If your household is anything like mine, over the past few days the following words to describe emotions have received prominent play:

Angry
Disappointed
Bewildered
Powerless
Frustrated
Confused
Pissed Off
Tense

Well, this morning, while making my coffee, I had a minor epiphany. Back on May 8, I had published a diary about Mark Sanford's election to the House and how the psychological concept of 'Cognitive Dissonance' might have played a role in explaining, among other matters, why Romney won the district by 18 points in 2012 but Sanford only won by 9 points:

Cognitive Dissonance, Mark Sanford and the Current Republican Electorate

That diary did not receive an overwhelming response and I'm not sure it should have, given the convincing rebuttals in the Comments section. But that does not mean that Cognitive Dissonance does not play a role in social psychology and might not be a useful tool to contribute to our understanding of other political events.

Ah-ha, I thought to myself this morning. What's good for the goose is good for the gander. Might not Cognitive Dissonance also be at play here and might it not also explain the relentless sniping and circular firing-squad-ism on display these last few days at DailyKos, DemocraticUnderground and other progressive spots?

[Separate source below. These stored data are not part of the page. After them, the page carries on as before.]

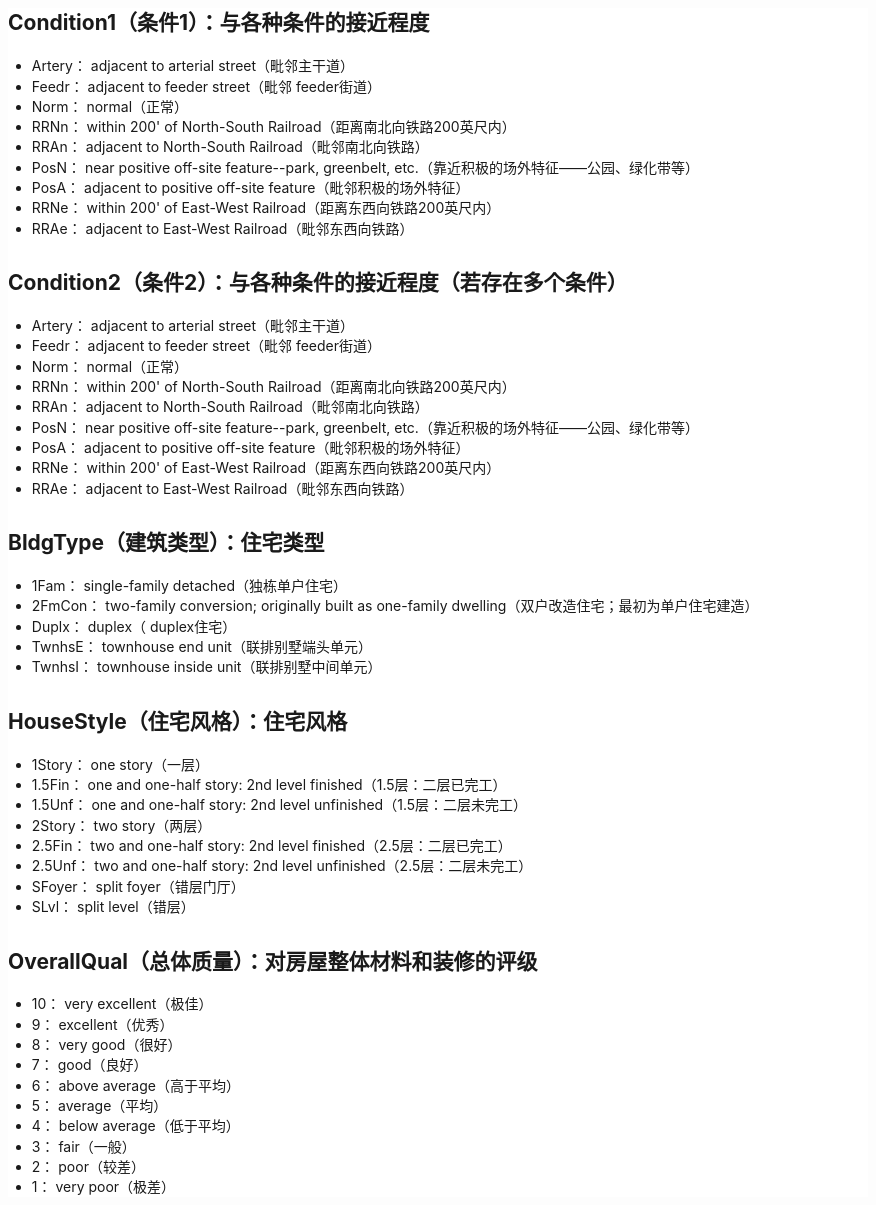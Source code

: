 
## Condition1（条件1）：与各种条件的接近程度
- Artery： adjacent to arterial street（毗邻主干道）
- Feedr： adjacent to feeder street（毗邻 feeder街道）
- Norm： normal（正常）
- RRNn： within 200' of North-South Railroad（距离南北向铁路200英尺内）
- RRAn： adjacent to North-South Railroad（毗邻南北向铁路）
- PosN： near positive off-site feature--park, greenbelt, etc.（靠近积极的场外特征——公园、绿化带等）
- PosA： adjacent to positive off-site feature（毗邻积极的场外特征）
- RRNe： within 200' of East-West Railroad（距离东西向铁路200英尺内）
- RRAe： adjacent to East-West Railroad（毗邻东西向铁路）


## Condition2（条件2）：与各种条件的接近程度（若存在多个条件）
- Artery： adjacent to arterial street（毗邻主干道）
- Feedr： adjacent to feeder street（毗邻 feeder街道）
- Norm： normal（正常）
- RRNn： within 200' of North-South Railroad（距离南北向铁路200英尺内）
- RRAn： adjacent to North-South Railroad（毗邻南北向铁路）
- PosN： near positive off-site feature--park, greenbelt, etc.（靠近积极的场外特征——公园、绿化带等）
- PosA： adjacent to positive off-site feature（毗邻积极的场外特征）
- RRNe： within 200' of East-West Railroad（距离东西向铁路200英尺内）
- RRAe： adjacent to East-West Railroad（毗邻东西向铁路）


## BldgType（建筑类型）：住宅类型
- 1Fam： single-family detached（独栋单户住宅）
- 2FmCon： two-family conversion; originally built as one-family dwelling（双户改造住宅；最初为单户住宅建造）
- Duplx： duplex（ duplex住宅）
- TwnhsE： townhouse end unit（联排别墅端头单元）
- TwnhsI： townhouse inside unit（联排别墅中间单元）


## HouseStyle（住宅风格）：住宅风格
- 1Story： one story（一层）
- 1.5Fin： one and one-half story: 2nd level finished（1.5层：二层已完工）
- 1.5Unf： one and one-half story: 2nd level unfinished（1.5层：二层未完工）
- 2Story： two story（两层）
- 2.5Fin： two and one-half story: 2nd level finished（2.5层：二层已完工）
- 2.5Unf： two and one-half story: 2nd level unfinished（2.5层：二层未完工）
- SFoyer： split foyer（错层门厅）
- SLvl： split level（错层）


## OverallQual（总体质量）：对房屋整体材料和装修的评级
- 10： very excellent（极佳）
- 9： excellent（优秀）
- 8： very good（很好）
- 7： good（良好）
- 6： above average（高于平均）
- 5： average（平均）
- 4： below average（低于平均）
- 3： fair（一般）
- 2： poor（较差）
- 1： very poor（极差）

For those who do not spend a lot of time with psychology and social psychology, the Wikipedia article does a great job of defining and discussing Cognitive Dissonance broadly speaking:

In modern psychology, cognitive dissonance is the discomfort experienced when simultaneously holding two or more conflicting cognitions: ideas, beliefs, values or emotional reactions. In a state of dissonance, people may sometimes feel "disequilibrium": frustration, hunger, dread, guilt, anger, embarrassment, anxiety .  . . Cognitive dissonance theory explains human behavior by positing that people have a bias to seek consonance between their expectations and reality. According to Festinger, people engage in a process he termed "dissonance reduction", which can be achieved in one of three ways: lowering the importance of one of the discordant factors, adding consonant elements, or changing one of the dissonant factors. This bias sheds light on otherwise puzzling, irrational, and even destructive behavior.
Cognitive Dissonance Defined

To put it bluntly, I think the Democratic majority is experiencing a massive outbreak of Cognitive Dissonance right now. The two competing 'cognitions,' if you will, can be condensed down to the following:

A) Barack Obama is a good (or "decent") guy who has my best interests at heart and the best interests of those I care about

and

B) Barack Obama is a bad (or "devious") guy who is spying on me and those I care about.

Talk about your basic recipe for inducing a massive bout of anxiety. What's an ordinary, decent Democrat to do?

Well, I know how I have reduced the anxiety I'm experiencing: I published a diary on DailyKos yesterday that provided me with some catharsis:

Boy, was I a Schmuck

In short, I reduced the importance of one of the discordant factors by basically negating Cognition A above. What is weird (and I hope the professional psychologists and social psychologists reading this will weigh in heavily on this) is that I would still secretly like Cognition A to be true and have only ruefully and wistfully reduced its importance in my belief structure.

I really would like for Barack Obama to be a 'good' (or "decent") guy who has my best interests at heart. But how can I reconcile that desire with the evidence of my own two eyes?